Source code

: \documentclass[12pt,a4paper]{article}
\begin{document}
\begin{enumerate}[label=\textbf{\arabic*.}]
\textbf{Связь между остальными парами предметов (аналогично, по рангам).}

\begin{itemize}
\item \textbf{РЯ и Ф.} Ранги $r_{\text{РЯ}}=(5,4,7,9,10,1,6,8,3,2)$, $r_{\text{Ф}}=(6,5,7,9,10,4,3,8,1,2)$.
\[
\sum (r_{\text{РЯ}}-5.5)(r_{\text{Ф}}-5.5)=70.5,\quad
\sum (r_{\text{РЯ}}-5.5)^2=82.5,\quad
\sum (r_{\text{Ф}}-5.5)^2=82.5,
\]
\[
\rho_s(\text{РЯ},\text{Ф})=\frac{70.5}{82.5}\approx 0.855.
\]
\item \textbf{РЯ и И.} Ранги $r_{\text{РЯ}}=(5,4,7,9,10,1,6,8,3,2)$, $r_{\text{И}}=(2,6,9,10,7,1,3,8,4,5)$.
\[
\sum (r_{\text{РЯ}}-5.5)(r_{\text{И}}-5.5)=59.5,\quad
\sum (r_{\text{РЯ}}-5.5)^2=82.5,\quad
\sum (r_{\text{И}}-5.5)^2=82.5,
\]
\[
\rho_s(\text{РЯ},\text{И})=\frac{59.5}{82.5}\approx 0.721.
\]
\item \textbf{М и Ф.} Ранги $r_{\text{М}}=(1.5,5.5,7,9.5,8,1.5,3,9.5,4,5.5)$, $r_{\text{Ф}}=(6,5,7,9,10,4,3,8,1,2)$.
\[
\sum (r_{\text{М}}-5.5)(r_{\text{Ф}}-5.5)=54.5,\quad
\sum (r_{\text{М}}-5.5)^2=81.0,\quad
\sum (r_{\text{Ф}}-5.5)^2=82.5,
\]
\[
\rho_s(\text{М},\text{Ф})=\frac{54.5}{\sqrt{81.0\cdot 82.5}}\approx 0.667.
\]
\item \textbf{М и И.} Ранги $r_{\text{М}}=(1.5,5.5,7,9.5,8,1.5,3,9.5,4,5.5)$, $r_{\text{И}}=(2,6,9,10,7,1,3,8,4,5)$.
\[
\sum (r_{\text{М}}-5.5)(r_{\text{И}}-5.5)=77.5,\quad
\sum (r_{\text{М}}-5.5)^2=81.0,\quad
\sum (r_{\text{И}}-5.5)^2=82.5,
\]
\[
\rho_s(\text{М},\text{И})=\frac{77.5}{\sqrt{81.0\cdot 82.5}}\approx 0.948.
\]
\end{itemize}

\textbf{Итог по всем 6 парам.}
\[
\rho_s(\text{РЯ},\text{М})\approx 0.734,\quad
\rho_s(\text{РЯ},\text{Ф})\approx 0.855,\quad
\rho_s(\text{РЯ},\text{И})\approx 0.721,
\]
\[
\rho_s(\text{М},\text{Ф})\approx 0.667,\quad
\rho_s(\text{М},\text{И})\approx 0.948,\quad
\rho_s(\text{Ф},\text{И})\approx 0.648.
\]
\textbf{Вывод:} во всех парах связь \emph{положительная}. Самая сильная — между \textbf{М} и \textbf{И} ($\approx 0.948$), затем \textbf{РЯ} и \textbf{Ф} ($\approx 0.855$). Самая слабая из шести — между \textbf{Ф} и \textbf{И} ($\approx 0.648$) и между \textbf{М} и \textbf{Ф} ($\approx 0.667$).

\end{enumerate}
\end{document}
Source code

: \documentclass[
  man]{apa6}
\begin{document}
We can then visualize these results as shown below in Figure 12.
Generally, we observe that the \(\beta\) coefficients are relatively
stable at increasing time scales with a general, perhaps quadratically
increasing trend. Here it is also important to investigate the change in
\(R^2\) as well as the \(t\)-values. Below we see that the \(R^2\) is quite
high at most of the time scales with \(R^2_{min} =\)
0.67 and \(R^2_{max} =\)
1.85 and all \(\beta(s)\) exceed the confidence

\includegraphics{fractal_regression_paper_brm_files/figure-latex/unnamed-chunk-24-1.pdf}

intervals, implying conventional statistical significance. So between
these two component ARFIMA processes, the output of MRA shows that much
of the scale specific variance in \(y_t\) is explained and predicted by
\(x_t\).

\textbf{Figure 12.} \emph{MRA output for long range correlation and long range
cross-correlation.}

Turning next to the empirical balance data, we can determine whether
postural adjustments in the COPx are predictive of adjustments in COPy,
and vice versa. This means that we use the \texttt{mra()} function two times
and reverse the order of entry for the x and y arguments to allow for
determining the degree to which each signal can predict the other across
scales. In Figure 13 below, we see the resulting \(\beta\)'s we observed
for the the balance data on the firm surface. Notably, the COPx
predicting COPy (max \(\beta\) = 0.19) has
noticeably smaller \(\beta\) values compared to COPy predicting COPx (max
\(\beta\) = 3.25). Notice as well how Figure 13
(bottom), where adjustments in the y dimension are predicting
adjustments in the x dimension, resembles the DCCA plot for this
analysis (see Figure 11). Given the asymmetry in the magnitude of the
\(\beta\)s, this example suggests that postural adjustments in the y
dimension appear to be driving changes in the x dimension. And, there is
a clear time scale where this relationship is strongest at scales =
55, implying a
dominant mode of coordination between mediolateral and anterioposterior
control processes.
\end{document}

- - - -

Aim of the exercise —
In the entries above, find each line with "well" and copy it.

Result —
\(R^2\) as well as the \(t\)-values. Below we see that the \(R^2\) is quite
\(\beta\) = 3.25). Notice as well how Figure 13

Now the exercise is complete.